Much of the data on human behaviour and movement used in fire engineering has been collected through fire drills, interviews and surveys following actual incidents. This data is very valuable to the life safety community as it can be applied to similar occupancies when conducting an egress analysis. However, it is difficult to compare two sets of data from similar studies due to differences in location, setup and the environment. This brings in to question the conclusions extracted from such data as it is difficult to reproduce. For this reason, some scientists have been expressing the need to standardize human behaviour in fire data collection in order to increase the robustness of such data.
When examining the life safety standards around the world, it is apparent that the majority of the life safety standards that are updated periodically originate from Western countries through various code reviews, incident reports and some scientific studies.
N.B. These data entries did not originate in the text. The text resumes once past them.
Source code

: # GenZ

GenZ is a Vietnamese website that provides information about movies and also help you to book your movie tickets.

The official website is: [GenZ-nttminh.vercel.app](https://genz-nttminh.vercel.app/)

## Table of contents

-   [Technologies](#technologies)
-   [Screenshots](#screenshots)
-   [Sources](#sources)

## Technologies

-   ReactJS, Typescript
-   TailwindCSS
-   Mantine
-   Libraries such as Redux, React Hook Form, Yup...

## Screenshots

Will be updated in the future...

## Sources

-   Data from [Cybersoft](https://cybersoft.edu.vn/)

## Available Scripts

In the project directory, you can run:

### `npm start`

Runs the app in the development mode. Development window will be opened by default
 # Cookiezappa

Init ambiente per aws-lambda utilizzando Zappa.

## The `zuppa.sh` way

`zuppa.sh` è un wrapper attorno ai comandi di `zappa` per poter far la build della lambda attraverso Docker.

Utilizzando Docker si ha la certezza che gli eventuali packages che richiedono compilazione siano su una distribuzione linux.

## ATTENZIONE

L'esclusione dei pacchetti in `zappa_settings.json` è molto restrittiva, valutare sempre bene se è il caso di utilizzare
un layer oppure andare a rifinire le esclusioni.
This has supplied the life safety community with a wealth of knowledge and data covering Western cultures, such as UK, USA and Canada. While such data is very important when conducting an evacuation analysis, one would question its cross-cultural applicability when used for non-Western cultures, especially that recent studies have shown that people in some non-Western cultures tend to walk slower than people from Western cultures due to traditional clothing.
Evacuation Field Observations
With the increasing interest in studying emergency evacuation, a number of misconceptions have been rectified when it comes to how people perceive the threat, interact with the environment and with each other. This can be seen in the over used excuse of “panic”, the way computer models portray people’s exit choice in some software packages, how people perceive and react to an alarm.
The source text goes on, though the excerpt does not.